The price of the US dollar has plummeted in past years, prompting concerns about the currency’s protracted validity as a sheltered asset.
In 5 decades, the price of the dollar has dropped sixfold. While the value of the US Dollar is $0.14 now, it dropped 86% since 1972 when it was worth $1. The US Department of Labor issued the stats of the US Dollar value over the years.
The devaluation reduces the buying power of the dollar; for example, $1 in 1972 is now worth $6.99; when $1 is comparable to $6.99 over time, the real value of 1 US dollar decreases.
Inflation is presently at 7.87 %, the highest level since 1981 when it was 10.32% while 13.50% was the highest rate in history. Inflation in the US has climbed since 1972, even as the economy improved from significant crises like the 2008 financial crisis and the impacts of the current Covid-19 outbreak.

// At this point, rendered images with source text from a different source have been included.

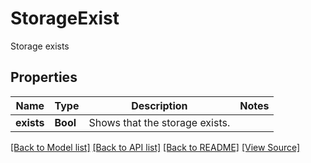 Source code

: ﻿# StorageExist
Storage exists

## Properties
Name | Type | Description | Notes
------------ | ------------- | ------------- | -------------
**exists** | **Bool** | Shows that the storage exists.  | 

[[Back to Model list]](../README.md#documentation-for-models) [[Back to API list]](../README.md#documentation-for-api-endpoints) [[Back to README]](../README.md) [[View Source]](../AsposePdfCloud/Models/StorageExist.swift)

The value of the US dollar has dropped as a result of the government’s printing money, with central banks around the world putting $9 trillion into the economy in attempts to lessen the crisis brought on by the outbreak of the coronavirus.
As inflation rises, the dollar’s purchasing power falls; in most cases, depreciation occurs when the government prints additional funds to cover the gap.
The Federal Reserve’s initiatives in minimizing the economic crises have also contributed to the dollar’s depreciation. More money has been printed due to Congress approving stimulus checks to help businesses and individuals stay afloat, as high interest rates remained.
However, the US budget deficit has hit dangerously high levels, contributing to soaring inflation. Large deficits have been linked to increased inflation previously as well.
The increasing price of gas, groceries, new automobiles, and mortgage rates appear to be a reality that Americans will have to accept. For the next three years, it is not likely that inflation will go back to the 2% level which was the case prior to the outbreak of Covid-19.